◆ ACTION ITEM
Show every line of the data that includes the word "горната".

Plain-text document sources

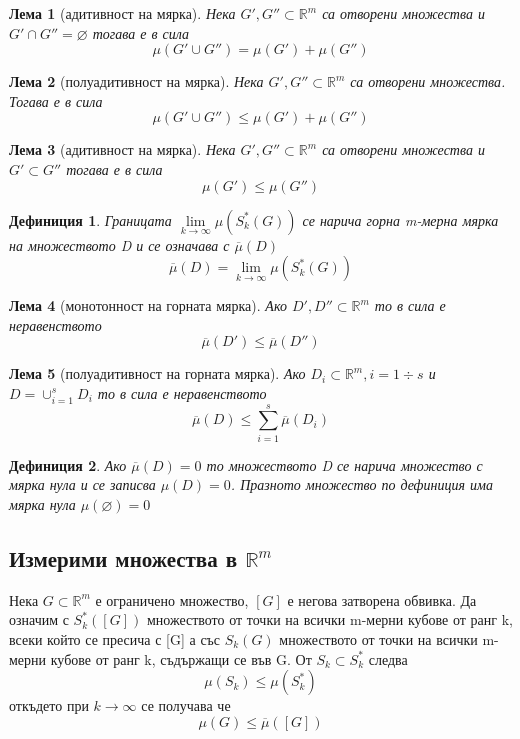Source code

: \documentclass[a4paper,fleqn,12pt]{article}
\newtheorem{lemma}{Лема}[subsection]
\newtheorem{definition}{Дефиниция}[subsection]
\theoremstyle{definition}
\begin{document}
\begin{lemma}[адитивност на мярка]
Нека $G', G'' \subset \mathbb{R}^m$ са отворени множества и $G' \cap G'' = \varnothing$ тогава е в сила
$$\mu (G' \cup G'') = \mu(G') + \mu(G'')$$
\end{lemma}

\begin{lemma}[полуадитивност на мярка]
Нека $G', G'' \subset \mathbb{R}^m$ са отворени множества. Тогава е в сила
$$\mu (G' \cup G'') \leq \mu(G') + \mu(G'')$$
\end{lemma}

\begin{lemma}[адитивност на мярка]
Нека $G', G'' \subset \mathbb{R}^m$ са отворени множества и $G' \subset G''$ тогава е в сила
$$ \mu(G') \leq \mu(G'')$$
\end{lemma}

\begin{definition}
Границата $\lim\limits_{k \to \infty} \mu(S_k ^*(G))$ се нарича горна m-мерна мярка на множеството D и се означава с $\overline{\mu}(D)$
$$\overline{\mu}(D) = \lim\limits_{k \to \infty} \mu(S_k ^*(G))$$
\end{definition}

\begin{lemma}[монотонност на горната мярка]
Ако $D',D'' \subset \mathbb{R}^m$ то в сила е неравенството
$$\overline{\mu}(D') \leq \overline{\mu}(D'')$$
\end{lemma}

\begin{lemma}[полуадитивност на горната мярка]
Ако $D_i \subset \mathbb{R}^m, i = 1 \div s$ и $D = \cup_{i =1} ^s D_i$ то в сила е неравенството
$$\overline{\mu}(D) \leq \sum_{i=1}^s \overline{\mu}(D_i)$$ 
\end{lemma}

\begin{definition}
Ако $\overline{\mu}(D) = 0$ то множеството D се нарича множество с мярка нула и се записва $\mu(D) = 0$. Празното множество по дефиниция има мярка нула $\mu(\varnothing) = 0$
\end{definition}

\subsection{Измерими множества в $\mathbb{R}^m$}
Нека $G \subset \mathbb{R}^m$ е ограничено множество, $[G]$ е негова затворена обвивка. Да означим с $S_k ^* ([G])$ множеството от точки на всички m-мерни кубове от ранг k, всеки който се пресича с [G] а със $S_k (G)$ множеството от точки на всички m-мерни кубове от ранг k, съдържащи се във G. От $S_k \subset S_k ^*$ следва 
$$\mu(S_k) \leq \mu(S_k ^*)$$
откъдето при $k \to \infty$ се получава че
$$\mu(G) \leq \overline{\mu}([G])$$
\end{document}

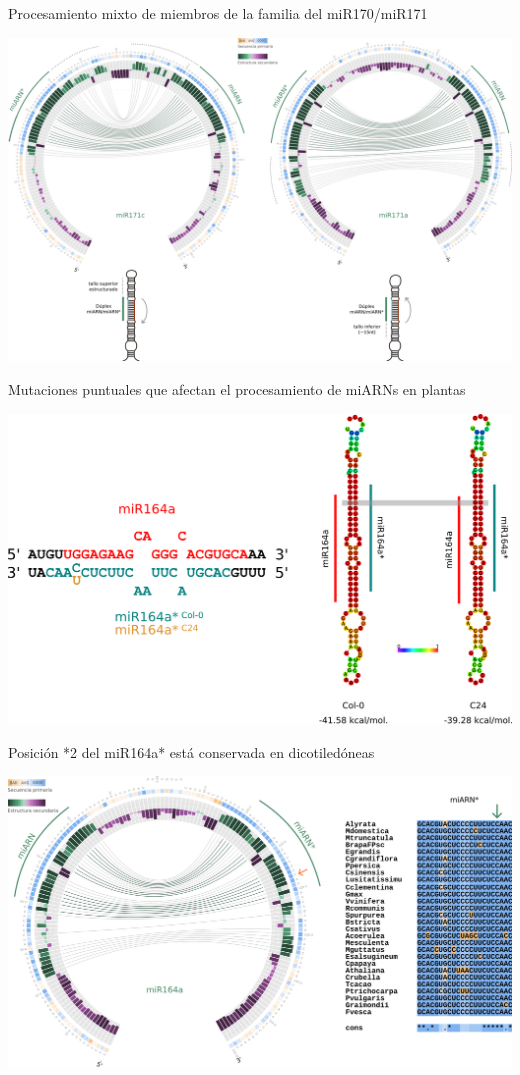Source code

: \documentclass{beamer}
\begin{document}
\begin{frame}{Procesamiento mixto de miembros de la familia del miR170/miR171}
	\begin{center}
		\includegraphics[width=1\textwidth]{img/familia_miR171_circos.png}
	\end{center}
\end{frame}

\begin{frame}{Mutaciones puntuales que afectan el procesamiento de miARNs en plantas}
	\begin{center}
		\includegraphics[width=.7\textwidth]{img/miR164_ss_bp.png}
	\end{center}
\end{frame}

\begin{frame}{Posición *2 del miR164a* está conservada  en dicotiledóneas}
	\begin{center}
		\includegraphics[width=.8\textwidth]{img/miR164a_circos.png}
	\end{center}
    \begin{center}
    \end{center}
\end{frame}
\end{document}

◆ RESULT OF THE EXERCISE
\begin{lemma}[монотонност на горната мярка]
\begin{lemma}[полуадитивност на горната мярка]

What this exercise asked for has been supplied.